**WHAT NEEDS TO BE DONE**
Beginning with the first line of the data below, reproduce every line unchanged, ending with the line that holds "do for Uncle".

'''

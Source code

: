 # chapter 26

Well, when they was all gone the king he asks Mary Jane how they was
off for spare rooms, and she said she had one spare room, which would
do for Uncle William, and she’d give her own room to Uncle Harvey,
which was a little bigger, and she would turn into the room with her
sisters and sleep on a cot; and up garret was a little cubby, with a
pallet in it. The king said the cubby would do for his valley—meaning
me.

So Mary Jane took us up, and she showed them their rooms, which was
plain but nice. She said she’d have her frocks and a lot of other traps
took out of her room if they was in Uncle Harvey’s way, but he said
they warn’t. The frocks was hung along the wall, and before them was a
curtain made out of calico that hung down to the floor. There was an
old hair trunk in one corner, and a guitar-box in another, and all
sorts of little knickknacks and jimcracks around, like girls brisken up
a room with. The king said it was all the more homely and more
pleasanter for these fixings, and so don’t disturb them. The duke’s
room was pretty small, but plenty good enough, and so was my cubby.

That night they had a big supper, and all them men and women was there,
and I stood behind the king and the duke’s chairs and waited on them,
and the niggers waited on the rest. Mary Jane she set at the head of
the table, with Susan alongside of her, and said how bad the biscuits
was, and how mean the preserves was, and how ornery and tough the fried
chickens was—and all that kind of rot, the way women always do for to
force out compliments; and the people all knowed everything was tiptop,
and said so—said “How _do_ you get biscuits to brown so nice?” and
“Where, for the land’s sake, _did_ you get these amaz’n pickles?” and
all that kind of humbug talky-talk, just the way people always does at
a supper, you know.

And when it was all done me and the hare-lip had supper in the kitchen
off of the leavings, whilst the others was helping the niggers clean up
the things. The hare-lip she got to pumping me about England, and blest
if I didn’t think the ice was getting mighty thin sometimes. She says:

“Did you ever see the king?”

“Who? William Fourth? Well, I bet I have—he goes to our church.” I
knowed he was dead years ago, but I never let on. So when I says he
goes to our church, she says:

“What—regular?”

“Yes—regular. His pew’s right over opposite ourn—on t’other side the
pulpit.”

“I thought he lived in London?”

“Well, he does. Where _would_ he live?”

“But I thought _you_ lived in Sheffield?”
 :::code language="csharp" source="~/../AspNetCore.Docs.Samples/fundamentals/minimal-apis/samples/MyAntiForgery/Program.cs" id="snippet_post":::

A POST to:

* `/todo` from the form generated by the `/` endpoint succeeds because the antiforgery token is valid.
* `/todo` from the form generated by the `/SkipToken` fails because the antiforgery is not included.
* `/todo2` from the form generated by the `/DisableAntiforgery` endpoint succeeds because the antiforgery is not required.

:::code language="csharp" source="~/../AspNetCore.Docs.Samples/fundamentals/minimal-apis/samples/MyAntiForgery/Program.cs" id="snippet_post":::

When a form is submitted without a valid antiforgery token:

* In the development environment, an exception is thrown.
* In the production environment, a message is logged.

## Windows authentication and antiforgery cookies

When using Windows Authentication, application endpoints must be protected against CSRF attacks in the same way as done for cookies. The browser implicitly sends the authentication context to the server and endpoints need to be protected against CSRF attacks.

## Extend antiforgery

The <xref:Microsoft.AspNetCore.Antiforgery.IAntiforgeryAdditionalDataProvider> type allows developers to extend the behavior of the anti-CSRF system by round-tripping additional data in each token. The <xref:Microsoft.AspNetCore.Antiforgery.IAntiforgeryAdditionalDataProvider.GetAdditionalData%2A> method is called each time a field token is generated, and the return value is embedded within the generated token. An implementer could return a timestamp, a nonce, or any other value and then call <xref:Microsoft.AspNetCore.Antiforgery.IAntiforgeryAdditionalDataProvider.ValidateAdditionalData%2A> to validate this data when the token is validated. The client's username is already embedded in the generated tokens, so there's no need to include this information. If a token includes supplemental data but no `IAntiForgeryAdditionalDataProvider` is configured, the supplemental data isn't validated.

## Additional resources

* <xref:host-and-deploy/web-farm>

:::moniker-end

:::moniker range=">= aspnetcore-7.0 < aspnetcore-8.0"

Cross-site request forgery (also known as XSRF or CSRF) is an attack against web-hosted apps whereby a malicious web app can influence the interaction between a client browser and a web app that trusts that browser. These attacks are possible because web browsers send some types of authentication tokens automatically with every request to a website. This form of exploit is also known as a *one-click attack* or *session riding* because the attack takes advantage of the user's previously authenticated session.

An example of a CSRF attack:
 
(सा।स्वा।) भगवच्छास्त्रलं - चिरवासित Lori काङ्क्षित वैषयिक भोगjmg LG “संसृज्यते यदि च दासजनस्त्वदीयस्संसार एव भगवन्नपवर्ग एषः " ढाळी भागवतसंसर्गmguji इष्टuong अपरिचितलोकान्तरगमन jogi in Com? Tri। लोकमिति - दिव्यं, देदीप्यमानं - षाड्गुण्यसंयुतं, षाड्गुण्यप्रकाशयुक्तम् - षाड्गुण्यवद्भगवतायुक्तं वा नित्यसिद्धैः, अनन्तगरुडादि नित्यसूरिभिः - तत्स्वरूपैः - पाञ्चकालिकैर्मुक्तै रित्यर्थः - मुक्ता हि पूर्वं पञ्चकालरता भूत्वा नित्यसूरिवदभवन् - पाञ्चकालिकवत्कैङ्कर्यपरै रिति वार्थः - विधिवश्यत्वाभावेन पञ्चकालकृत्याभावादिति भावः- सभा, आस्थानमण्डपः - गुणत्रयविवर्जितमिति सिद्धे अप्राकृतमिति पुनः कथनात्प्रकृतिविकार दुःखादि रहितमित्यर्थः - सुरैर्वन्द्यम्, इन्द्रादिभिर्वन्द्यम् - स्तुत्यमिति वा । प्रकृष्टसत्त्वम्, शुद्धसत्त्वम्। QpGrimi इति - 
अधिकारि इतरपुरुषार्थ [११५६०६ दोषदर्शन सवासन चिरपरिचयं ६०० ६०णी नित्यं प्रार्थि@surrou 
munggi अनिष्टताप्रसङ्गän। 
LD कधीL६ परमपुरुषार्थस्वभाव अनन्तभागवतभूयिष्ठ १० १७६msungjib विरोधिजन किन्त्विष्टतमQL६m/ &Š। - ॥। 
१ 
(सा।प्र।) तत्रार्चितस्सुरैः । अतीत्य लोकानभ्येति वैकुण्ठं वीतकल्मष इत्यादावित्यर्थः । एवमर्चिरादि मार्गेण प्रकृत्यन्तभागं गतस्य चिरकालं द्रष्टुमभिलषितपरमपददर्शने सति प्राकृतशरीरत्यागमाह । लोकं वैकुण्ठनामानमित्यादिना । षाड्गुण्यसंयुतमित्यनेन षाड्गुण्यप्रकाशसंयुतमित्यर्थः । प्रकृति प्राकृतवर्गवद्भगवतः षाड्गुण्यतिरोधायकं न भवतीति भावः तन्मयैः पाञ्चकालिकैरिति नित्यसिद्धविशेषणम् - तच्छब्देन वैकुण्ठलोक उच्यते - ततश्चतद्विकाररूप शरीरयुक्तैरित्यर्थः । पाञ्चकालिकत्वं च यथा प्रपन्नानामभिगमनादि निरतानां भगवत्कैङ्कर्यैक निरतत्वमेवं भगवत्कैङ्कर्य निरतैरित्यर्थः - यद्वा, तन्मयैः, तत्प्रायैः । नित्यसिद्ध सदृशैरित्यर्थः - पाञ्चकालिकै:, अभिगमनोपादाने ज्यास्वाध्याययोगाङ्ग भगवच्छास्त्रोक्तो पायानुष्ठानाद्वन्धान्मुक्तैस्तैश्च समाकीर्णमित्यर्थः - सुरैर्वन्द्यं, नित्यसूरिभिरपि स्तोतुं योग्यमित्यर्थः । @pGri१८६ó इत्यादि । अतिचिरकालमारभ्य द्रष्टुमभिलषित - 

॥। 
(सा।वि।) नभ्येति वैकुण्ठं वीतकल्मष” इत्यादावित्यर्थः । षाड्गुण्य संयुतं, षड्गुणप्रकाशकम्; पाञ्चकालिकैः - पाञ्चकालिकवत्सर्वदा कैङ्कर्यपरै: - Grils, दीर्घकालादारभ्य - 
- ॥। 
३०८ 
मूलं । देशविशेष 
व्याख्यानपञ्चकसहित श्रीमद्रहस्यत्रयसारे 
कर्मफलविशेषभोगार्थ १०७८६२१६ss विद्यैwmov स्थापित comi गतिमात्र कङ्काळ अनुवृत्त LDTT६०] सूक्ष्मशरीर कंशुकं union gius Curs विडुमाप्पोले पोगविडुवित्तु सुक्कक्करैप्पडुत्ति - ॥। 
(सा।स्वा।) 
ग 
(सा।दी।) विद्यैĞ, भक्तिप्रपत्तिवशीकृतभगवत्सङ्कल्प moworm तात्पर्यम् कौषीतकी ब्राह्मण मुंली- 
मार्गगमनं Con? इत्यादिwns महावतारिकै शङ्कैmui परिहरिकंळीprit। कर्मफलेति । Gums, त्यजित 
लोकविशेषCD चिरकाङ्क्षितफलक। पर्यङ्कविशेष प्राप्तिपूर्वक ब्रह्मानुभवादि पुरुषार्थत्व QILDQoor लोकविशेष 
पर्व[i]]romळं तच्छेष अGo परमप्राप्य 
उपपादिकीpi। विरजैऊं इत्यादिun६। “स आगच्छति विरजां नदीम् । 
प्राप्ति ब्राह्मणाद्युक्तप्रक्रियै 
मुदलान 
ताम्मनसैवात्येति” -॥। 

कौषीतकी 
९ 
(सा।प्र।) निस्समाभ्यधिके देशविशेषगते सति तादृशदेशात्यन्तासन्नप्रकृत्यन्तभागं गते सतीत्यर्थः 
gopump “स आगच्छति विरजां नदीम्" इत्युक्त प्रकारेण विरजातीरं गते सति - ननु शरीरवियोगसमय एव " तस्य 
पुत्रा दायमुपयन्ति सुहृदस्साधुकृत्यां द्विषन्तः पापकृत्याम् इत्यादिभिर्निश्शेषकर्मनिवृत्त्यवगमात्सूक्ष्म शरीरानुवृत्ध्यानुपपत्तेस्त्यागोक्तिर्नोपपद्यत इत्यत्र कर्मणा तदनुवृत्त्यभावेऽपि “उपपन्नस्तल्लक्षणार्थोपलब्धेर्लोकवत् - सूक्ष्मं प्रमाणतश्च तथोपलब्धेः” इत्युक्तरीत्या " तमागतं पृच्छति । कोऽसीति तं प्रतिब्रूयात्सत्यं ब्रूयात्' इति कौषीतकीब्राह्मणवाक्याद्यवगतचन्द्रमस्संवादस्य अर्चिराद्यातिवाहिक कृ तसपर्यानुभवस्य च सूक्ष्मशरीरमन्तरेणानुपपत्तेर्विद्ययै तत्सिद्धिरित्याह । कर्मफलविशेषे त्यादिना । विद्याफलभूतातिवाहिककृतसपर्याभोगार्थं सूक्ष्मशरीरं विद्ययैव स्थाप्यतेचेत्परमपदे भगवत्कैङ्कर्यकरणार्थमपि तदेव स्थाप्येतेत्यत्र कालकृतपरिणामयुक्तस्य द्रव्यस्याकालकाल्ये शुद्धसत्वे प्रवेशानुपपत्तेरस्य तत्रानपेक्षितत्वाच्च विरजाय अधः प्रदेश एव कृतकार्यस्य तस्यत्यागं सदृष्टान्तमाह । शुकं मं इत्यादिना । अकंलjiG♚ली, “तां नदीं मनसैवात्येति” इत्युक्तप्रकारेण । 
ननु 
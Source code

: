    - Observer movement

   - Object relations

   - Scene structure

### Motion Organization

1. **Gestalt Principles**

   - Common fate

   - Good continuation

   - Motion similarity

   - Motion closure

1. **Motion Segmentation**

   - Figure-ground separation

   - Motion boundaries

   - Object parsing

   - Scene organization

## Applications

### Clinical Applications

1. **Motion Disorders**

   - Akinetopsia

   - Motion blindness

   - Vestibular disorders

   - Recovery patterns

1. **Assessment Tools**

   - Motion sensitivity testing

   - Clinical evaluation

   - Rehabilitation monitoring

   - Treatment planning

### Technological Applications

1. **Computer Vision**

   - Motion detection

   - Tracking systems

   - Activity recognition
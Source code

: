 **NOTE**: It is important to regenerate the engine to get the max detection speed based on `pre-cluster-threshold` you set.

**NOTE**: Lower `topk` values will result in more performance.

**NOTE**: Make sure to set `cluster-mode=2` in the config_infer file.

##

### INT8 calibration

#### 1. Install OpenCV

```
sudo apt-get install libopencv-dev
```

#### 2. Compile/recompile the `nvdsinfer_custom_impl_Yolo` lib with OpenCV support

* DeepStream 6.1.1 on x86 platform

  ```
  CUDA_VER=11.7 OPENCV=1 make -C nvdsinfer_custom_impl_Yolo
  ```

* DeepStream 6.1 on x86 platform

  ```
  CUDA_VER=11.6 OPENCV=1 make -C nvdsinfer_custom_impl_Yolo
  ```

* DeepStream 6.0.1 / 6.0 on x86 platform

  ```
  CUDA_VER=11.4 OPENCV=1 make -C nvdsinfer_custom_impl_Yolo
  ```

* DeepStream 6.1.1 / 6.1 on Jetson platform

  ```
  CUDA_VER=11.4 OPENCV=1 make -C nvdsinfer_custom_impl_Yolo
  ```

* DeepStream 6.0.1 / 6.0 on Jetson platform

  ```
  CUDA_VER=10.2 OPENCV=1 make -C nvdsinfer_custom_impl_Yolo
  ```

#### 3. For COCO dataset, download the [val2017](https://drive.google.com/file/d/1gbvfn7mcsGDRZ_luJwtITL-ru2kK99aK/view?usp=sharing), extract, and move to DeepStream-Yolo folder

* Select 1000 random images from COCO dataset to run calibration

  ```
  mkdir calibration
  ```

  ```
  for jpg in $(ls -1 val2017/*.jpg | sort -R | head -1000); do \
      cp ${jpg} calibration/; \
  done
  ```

'''

**TASK ANSWER**
Source code

: # chapter 26

Well, when they was all gone the king he asks Mary Jane how they was
off for spare rooms, and she said she had one spare room, which would
do for Uncle William, and she’d give her own room to Uncle Harvey,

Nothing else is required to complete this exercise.